# Endurance horses!!!



## kristy (Dec 8, 2006)

I dream of being able to ride on the beach or in a lake!


----------



## sparky (Dec 14, 2006)

That looks like a heap of fun!!!


----------



## Friesian Mirror (Jan 11, 2007)

That looks like so much fun!! Those are some really amazing looking horses!


----------



## Dan (Jan 31, 2007)

Great shot of where 1 of your team are riding on the beach!


----------



## lovesmack (Feb 5, 2007)

mint photos x) are they all arabs?


----------



## Our boyjack (Jan 21, 2007)

Great shots, love to get into this sport, not sure there is anything around the Grafton area?? Do you know??
Thanks


----------



## crackrider (Jan 23, 2007)

> mint photos x) are they all arabs?


Most of them are pure but some of them are anglo.
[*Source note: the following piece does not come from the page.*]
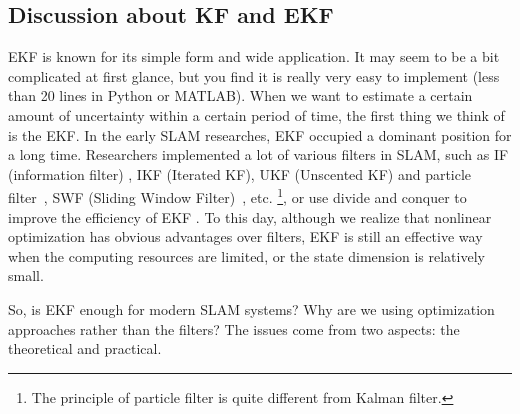 \subsection{Discussion about KF and EKF}
EKF is known for its simple form and wide application. It may seem to be a bit complicated at first glance, but you find it is really very easy to implement (less than 20 lines in Python or MATLAB).  When we want to estimate a certain amount of uncertainty within a certain period of time, the first thing we think of is the EKF. In the early SLAM researches, EKF occupied a dominant position for a long time. Researchers implemented a lot of various filters in SLAM, such as IF (information filter) {\cite{Sujan2005} }, IKF {\cite{Janabi-Sharifi2010}} (Iterated KF), UKF {\cite{Li2010}} (Unscented KF) and particle filter~\cite{Sim2007, Lee2011, Gil2010a}, SWF (Sliding Window \mbox{Filter) {\cite{Sibley2010}}}, etc. {\cite{Chen2012}} \footnote{The principle of particle filter is quite different from Kalman filter. }, or use divide and conquer to improve the efficiency of EKF {\cite{Paz2008, Grasa2011}}. To this day, although we realize that nonlinear optimization has obvious advantages over filters, EKF is still an effective way when the computing resources are limited, or the state dimension is relatively small.

So, is EKF enough for modern SLAM systems? Why are we using optimization approaches rather than the filters? The issues come from two aspects: the theoretical and practical.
> Great shots, love to get into this sport, not sure there is anything around the Grafton area?? Do you know??
> Thanks


Go to www.nswera.asn.au and go to the ride calendar link

This is the NSW endurance riders assoisiation it will tell you where the rides in NSW are.


----------



## crackrider (Jan 23, 2007)

Our boyjack, If that's not what you're looking for let me know and i'll see what i can find elsewhere.


----------



## Our boyjack (Jan 21, 2007)

Cheers crackrider, I will have a look. Oh how did you get your user name?


----------



## crackrider (Jan 23, 2007)

I thought of my user name ages ago. I was watching some dvd and i heard the word crackrider on it and thought it was a good idea for a user name or something like that.


----------